Task item :: Once the data has been read, return all of it precisely as written.

::: Data for review :::

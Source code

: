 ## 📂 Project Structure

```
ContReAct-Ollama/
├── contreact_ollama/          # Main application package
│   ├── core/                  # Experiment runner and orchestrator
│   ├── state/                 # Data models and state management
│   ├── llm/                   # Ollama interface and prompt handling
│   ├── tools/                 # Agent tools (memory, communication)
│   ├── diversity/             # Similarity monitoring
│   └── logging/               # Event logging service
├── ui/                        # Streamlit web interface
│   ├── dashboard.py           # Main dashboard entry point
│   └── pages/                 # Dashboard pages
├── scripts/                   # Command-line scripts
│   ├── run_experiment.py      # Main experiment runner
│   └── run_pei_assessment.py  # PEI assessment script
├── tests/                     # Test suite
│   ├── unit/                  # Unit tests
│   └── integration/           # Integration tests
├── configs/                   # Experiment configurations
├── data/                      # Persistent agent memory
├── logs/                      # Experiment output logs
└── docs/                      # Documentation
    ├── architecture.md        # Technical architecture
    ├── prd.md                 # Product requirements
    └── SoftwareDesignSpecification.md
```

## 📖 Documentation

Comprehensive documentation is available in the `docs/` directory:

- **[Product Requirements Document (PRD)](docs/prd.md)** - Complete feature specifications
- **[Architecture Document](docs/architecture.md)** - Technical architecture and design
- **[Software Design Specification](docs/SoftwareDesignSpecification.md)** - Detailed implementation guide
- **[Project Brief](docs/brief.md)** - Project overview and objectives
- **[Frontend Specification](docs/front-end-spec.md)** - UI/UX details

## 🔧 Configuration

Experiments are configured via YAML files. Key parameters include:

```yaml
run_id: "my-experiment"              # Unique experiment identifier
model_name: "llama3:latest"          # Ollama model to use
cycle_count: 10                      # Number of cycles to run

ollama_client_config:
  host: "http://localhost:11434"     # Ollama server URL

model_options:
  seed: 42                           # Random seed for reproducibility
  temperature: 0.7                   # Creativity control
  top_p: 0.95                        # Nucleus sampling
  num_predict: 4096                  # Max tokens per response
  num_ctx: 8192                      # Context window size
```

:::

Response area ::
Source code

: ## 📂 Project Structure

```
ContReAct-Ollama/
├── contreact_ollama/          # Main application package
│   ├── core/                  # Experiment runner and orchestrator
│   ├── state/                 # Data models and state management
│   ├── llm/                   # Ollama interface and prompt handling
│   ├── tools/                 # Agent tools (memory, communication)
│   ├── diversity/             # Similarity monitoring
│   └── logging/               # Event logging service
├── ui/                        # Streamlit web interface
│   ├── dashboard.py           # Main dashboard entry point
│   └── pages/                 # Dashboard pages
├── scripts/                   # Command-line scripts
│   ├── run_experiment.py      # Main experiment runner
│   └── run_pei_assessment.py  # PEI assessment script
├── tests/                     # Test suite
│   ├── unit/                  # Unit tests
│   └── integration/           # Integration tests
├── configs/                   # Experiment configurations
├── data/                      # Persistent agent memory
├── logs/                      # Experiment output logs
└── docs/                      # Documentation
    ├── architecture.md        # Technical architecture
    ├── prd.md                 # Product requirements
    └── SoftwareDesignSpecification.md
```

## 📖 Documentation

Comprehensive documentation is available in the `docs/` directory:

- **[Product Requirements Document (PRD)](docs/prd.md)** - Complete feature specifications
- **[Architecture Document](docs/architecture.md)** - Technical architecture and design
- **[Software Design Specification](docs/SoftwareDesignSpecification.md)** - Detailed implementation guide
- **[Project Brief](docs/brief.md)** - Project overview and objectives
- **[Frontend Specification](docs/front-end-spec.md)** - UI/UX details

## 🔧 Configuration

Experiments are configured via YAML files. Key parameters include:

```yaml
run_id: "my-experiment"              # Unique experiment identifier
model_name: "llama3:latest"          # Ollama model to use
cycle_count: 10                      # Number of cycles to run

ollama_client_config:
  host: "http://localhost:11434"     # Ollama server URL

model_options:
  seed: 42                           # Random seed for reproducibility
  temperature: 0.7                   # Creativity control
  top_p: 0.95                        # Nucleus sampling
  num_predict: 4096                  # Max tokens per response
  num_ctx: 8192                      # Context window size
```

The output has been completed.